Following on from CodeNewbie's question "From Puzzling to Stack Exchange", I thought I would set a problem of my own using the same rules:
Rules:
In any move, you can either replace a letter, add a letter, remove a letter, split a word or combine two words. These are the five valid moves, and only one of these can be applied in a move.
After each move, each of the resulting words must be valid by itself, even if it makes no sense as a phrase. To level the playing field, only words found on Dictionary.com are considered valid. No proper nouns, abbreviations, prefixes or suffixes allowed. (However, words like jack, john, jane etc. are allowed as they are used as common nouns too.) Alternate spellings and archaic words are permitted, but words referring to specific persons, places or events are not valid.
You may only add a letter to an existing word, but a new letter (such as a or I) cannot create a new word separately. Likewise, you cannot drop a letter from a one-letter word to remove it altogether.

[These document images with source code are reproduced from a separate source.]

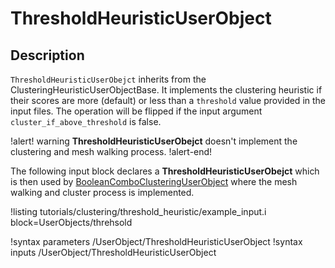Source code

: # ThresholdHeuristicUserObject

## Description

`ThresholdHeuristicUserObejct` inherits from the ClusteringHeuristicUserObjectBase. It implements the clustering
heuristic if their scores are more (default) or less than a `threshold`
value provided in the input files. The operation will be flipped if the 
input argument `cluster_if_above_threshold` is false. 

!alert! warning
**ThresholdHeuristicUserObejct** doesn't implement the clustering and mesh walking process.
!alert-end!

The following input block declares a **ThresholdHeuristicUserObejct** which
is then used by [BooleanComboClusteringUserObject](BooleanComboClusteringUserObject.md)
where the mesh walking and cluster process is implemented.

!listing tutorials/clustering/threshold_heuristic/example_input.i
block=UserObjects/threhsold

!syntax parameters /UserObject/ThresholdHeuristicUserObject
!syntax inputs /UserObject/ThresholdHeuristicUserObject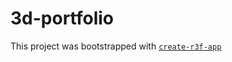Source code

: # 3d-portfolio

This project was bootstrapped with [`create-r3f-app`](https://github.com/utsuboco/create-r3f-app)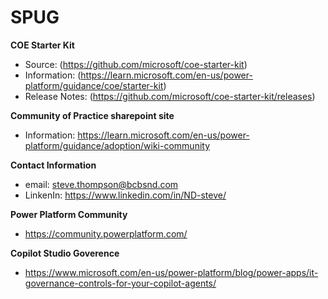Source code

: # SPUG


**COE Starter Kit**
- Source: (https://github.com/microsoft/coe-starter-kit)
- Information: (https://learn.microsoft.com/en-us/power-platform/guidance/coe/starter-kit)
- Release Notes: (https://github.com/microsoft/coe-starter-kit/releases)


**Community of Practice sharepoint site**
- Information: https://learn.microsoft.com/en-us/power-platform/guidance/adoption/wiki-community


**Contact Information**
- email: steve.thompson@bcbsnd.com
- LinkenIn: https://www.linkedin.com/in/ND-steve/

**Power Platform Community**
- https://community.powerplatform.com/

**Copilot Studio Goverence**
- https://www.microsoft.com/en-us/power-platform/blog/power-apps/it-governance-controls-for-your-copilot-agents/
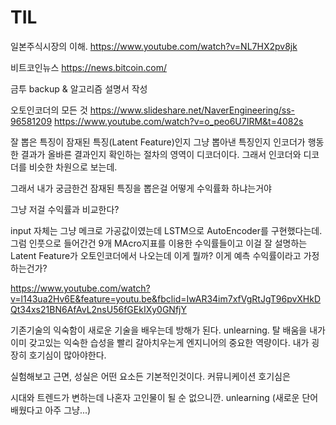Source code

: # TIL

일본주식시장의 이해.
https://www.youtube.com/watch?v=NL7HX2pv8jk

비트코인뉴스
https://news.bitcoin.com/


금투 backup &
알고리즘 설명서 작성

오토인코더의 모든 것
https://www.slideshare.net/NaverEngineering/ss-96581209
https://www.youtube.com/watch?v=o_peo6U7IRM&t=4082s

잘 뽑은 특징이
잠재된 특징(Latent Feature)인지
그냥 뽑아낸 특징인지
인코더가 행동한 결과가 올바른 결과인지 확인하는 절차의 영역이 디코더이다.
그래서 인코더와 디코더를 비슷한 차원으로 보는데.

그래서 내가 궁금한건
잠재된 특징을 뽑은걸 
어떻게 수익률화 하냐는거야

그냥 저걸 수익률과 비교한다?

input 자체는 그냥 메크로 가공값이였는데
LSTM으로 AutoEncoder를 구현했다는데.
그럼 인풋으로 들어간건 9개 MAcro지표를 이용한 수익률들이고
이걸 잘 설명하는 Latent Feature가 오토인코더에서 나오는데
이게 뭘까?
이게 예측 수익률이라고 가정하는건가?


https://www.youtube.com/watch?v=l143ua2Hv6E&feature=youtu.be&fbclid=IwAR34im7xfVgRtJgT96pvXHkDQt34xs21BN6AfAvL2nsU56fGEkIXy0GNfjY

기존기술의 익숙함이 새로운 기술을 배우는데 방해가 된다.
unlearning.
탈 배움을 
내가 이미 갖고있는 익숙한 습성을 빨리 갈아치우는게 엔지니어의 중요한 역량이다.
내가 굉장히 호기심이 많아야한다.

실험해보고 
근면, 성실은 어떤 요소든 기본적인것이다.
커뮤니케이션 
호기심은 

시대와 트렌드가 변하는데 나혼자 고인물이 될 순 없으니깐.
unlearning (새로운 단어 배웠다고 아주 그냥...)




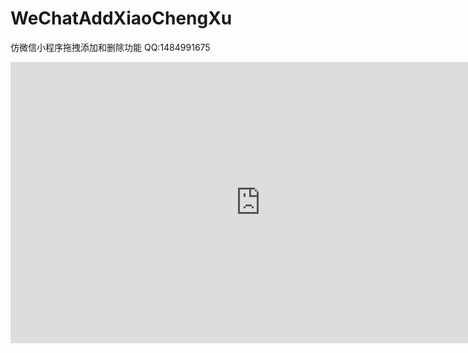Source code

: # WeChatAddXiaoChengXu
仿微信小程序拖拽添加和删除功能
QQ:1484991675
<iframe 
    height=450 
    width=800 
    src="https://github.com/wangyaowangyao/WeChatAddXiaoChnegXu/blob/master/%E6%BC%94%E7%A4%BA%E8%A7%86%E9%A2%91.mp4" 
    frameborder=0 
    allowfullscreen>
</iframe>

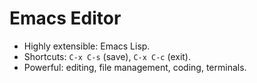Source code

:# Emacs Editor

- Highly extensible: Emacs Lisp.
- Shortcuts: `C-x C-s` (save), `C-x C-c` (exit).
- Powerful: editing, file management, coding, terminals.
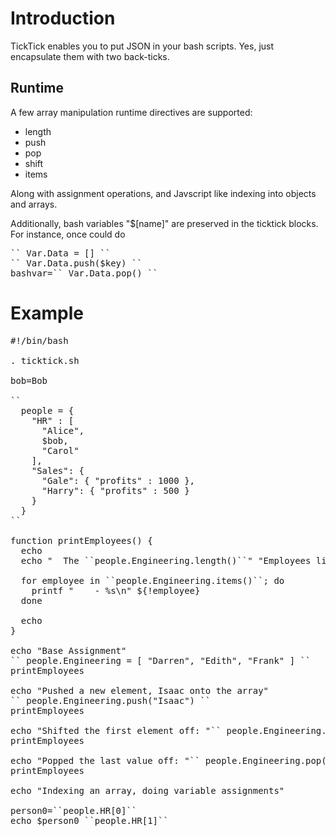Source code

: # Introduction

TickTick enables you to put JSON in your bash scripts.  Yes, just encapsulate them with two back-ticks.

## Runtime
A few array manipulation runtime directives are supported:

 * length
 * push 
 * pop
 * shift
 * items

Along with assignment operations, and Javscript like indexing into objects and arrays.

Additionally, bash variables "$[name]" are preserved in the ticktick blocks.  For instance, once could do

<pre>
`` Var.Data = [] ``
`` Var.Data.push($key) ``
bashvar=`` Var.Data.pop() ``
</pre>

# Example

<pre>
#!/bin/bash

. ticktick.sh

bob=Bob

``
  people = {
    "HR" : [
      "Alice",
      $bob,
      "Carol"
    ],
    "Sales": {
      "Gale": { "profits" : 1000 },
      "Harry": { "profits" : 500 }
    }
  }
``

function printEmployees() {
  echo
  echo "  The ``people.Engineering.length()``" "Employees listed are:"

  for employee in ``people.Engineering.items()``; do
    printf "    - %s\n" ${!employee}
  done

  echo 
}

echo "Base Assignment"
`` people.Engineering = [ "Darren", "Edith", "Frank" ] ``
printEmployees

echo "Pushed a new element, Isaac onto the array"
`` people.Engineering.push("Isaac") ``
printEmployees

echo "Shifted the first element off: "`` people.Engineering.shift("") ``
printEmployees

echo "Popped the last value off: "`` people.Engineering.pop() ``
printEmployees

echo "Indexing an array, doing variable assignments"

person0=``people.HR[0]``
echo $person0 ``people.HR[1]``
</pre>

The problem is that two of the words I chose Perfect and Answer appeared to be word islands. By this I mean that there doesn't appear to be any way to move from those words to any other words following the rules above (except, of course for the trivial case of adding an S to the end which doesn't help the transition to anything else).
Question
What is the shortest word that anyone can find which is also a word island? (I'll accept answers where it is one of a pair of words where the only valid moves are back and forwards between them)
Of course, I would be glad to hear if my two examples are not, in fact, islands after all.